Again, there are three Election Supervisors, at $2,500 a year apiece. Their actual work occupies them about two months in the year. It might be done just as well by one man at $2,000. Their “general counsel,” who gets $1,200, supplies them with advice which might just as well come from the City Solicitor or the Attorney-General—and at no cost. The Police Department also has a lawyer. He gets $2,000 a year. The advice he gives probably costs about 16 cents a word. The Liquor License Commissioners also have a lawyer, whose wages are $1,200. These three lawyers cost the city $4,400 a year. An additional Assistant City Solicitor would do their work for $2,500—and have plenty of spare time for defending damage suits and practicing the clarinet.

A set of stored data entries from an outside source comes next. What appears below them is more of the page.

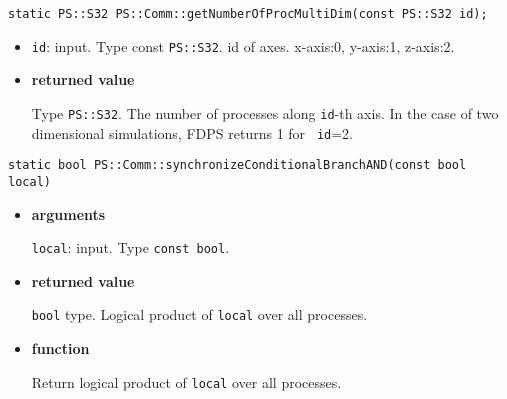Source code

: 
\begin{screen}
\begin{verbatim}
static PS::S32 PS::Comm::getNumberOfProcMultiDim(const PS::S32 id);
\end{verbatim}
\end{screen}

\begin{itemize}

\item{\bf }

{\tt id}: input. Type const {\tt PS::S32}. id of axes. x-axis:0,
y-axis:1, z-axis:2.


\item{\bf returned value}

Type {\tt PS::S32}. The number of processes along {\tt id}-th axis.
In the case of two dimensional simulations, FDPS returns 1 for {\tt
id}=2.


\end{itemize}


\begin{screen}
\begin{verbatim}
static bool PS::Comm::synchronizeConditionalBranchAND(const bool local)
\end{verbatim}
\end{screen}

\begin{itemize}

\item{\bf arguments}

{\tt local}: input. Type {\tt const bool}.


\item{\bf returned value}

{\tt bool} type. Logical product of {\tt local} over all processes.

\item{\bf function}

Return logical product of {\tt local} over all processes.

\end{itemize}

In the courts thousands of dollars are wasted every year upon excessive salaries and useless officials. Each of the 27 bailifffs gets $30 a week, there are dozens of clerks at $20, $25 and $30, and even mere watchmen get $18 and, in one case at least, $20. The three judges of the Orphans’ Court labor by ths day at $9 a day apiece—and you may be sure that they do not take too many holidays. They cost the city, taken together, about $8,500 a year. One judge at $5,000 might very well do their work.

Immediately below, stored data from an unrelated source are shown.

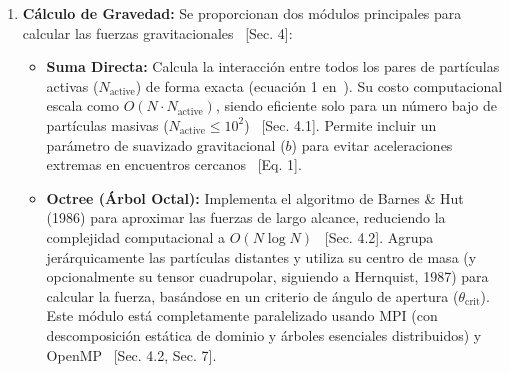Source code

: \begin{enumerate}
    \item \textbf{Cálculo de Gravedad:} Se proporcionan dos módulos principales para calcular las fuerzas gravitacionales~\cite{Rein2012} [Sec. 4]:
    \begin{itemize}
        \item \textbf{Suma Directa:} Calcula la interacción entre todos los pares de partículas activas ($N_{\text{active}}$) de forma exacta (ecuación 1 en~\cite{Rein2012}). Su costo computacional escala como $O(N \cdot N_{\text{active}})$, siendo eficiente solo para un número bajo de partículas masivas ($N_{\text{active}} \le 10^2$)~\cite{Rein2012} [Sec. 4.1]. Permite incluir un parámetro de suavizado gravitacional ($b$) para evitar aceleraciones extremas en encuentros cercanos~\cite{Rein2012} [Eq. 1].
        \item \textbf{Octree (Árbol Octal):} Implementa el algoritmo de Barnes \& Hut (1986) para aproximar las fuerzas de largo alcance, reduciendo la complejidad computacional a $O(N \log N)$~\cite{Rein2012} [Sec. 4.2]. Agrupa jerárquicamente las partículas distantes y utiliza su centro de masa (y opcionalmente su tensor cuadrupolar, siguiendo a Hernquist, 1987) para calcular la fuerza, basándose en un criterio de ángulo de apertura ($\theta_{\text{crit}}$). Este módulo está completamente paralelizado usando MPI (con descomposición estática de dominio y árboles esenciales distribuidos) y OpenMP~\cite{Rein2012} [Sec. 4.2, Sec. 7].
    \end{itemize}


\end{enumerate}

But even in the courts there are stray job-holders who are ill-paid. In the City Court there In one asaistant clerk who gets but $14 a week. In Circuit Court No. 2 there is a man who gets but $10, and the first branch of the same court actually has an employe who gets but $8.

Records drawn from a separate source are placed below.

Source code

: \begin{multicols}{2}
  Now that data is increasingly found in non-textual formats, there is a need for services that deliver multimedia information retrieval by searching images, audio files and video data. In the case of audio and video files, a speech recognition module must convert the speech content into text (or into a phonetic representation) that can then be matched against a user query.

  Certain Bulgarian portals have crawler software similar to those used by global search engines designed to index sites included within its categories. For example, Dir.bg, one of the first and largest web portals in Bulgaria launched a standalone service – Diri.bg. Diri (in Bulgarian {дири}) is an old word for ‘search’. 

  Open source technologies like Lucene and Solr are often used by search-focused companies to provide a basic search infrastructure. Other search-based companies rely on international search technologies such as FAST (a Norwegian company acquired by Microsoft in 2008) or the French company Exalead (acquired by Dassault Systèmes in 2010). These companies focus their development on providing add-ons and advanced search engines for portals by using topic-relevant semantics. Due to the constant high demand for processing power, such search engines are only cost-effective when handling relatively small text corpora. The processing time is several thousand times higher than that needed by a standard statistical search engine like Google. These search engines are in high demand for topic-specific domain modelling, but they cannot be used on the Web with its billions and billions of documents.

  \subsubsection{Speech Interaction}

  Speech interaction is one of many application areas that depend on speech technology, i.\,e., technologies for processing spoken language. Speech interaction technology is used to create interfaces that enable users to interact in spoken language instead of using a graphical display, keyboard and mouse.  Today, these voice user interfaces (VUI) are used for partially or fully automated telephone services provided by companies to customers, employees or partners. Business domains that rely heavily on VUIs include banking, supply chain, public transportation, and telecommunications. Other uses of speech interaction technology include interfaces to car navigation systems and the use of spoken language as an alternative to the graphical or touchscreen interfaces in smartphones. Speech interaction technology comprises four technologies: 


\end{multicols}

The court clerks, who are elected officials, all get $3,500 a year and their chief assistants, who actually do the work, get from $1,800 to $2,300. An inquiry into doings in the Courthouse would probably show that the average court clerk devotes no more than three hours a day to the city’s business. No doubt a reorganization of the whole system would result in cutting down the present force of job-holders by 26 per cent. and in cutting down expenses by from 40 to 75 per cent.

Bulletin from the bedside of the typhoid vaccination movement:

The patient passed a bad night and complains of severe paias in the neck. Pulse, 22; temperature, 100.3. A favorable turn is possible, but the chances seem to be against it. John J. Balderdash, M. D., Ferdinand Bleeder, M. D., Emmanuel M. Camomile, M.D.


A best-seller is a novel that is easier to sell than to read.


Swat the fly! Boil your drinking water! Throw a rose into the harbor! Watch the City Council!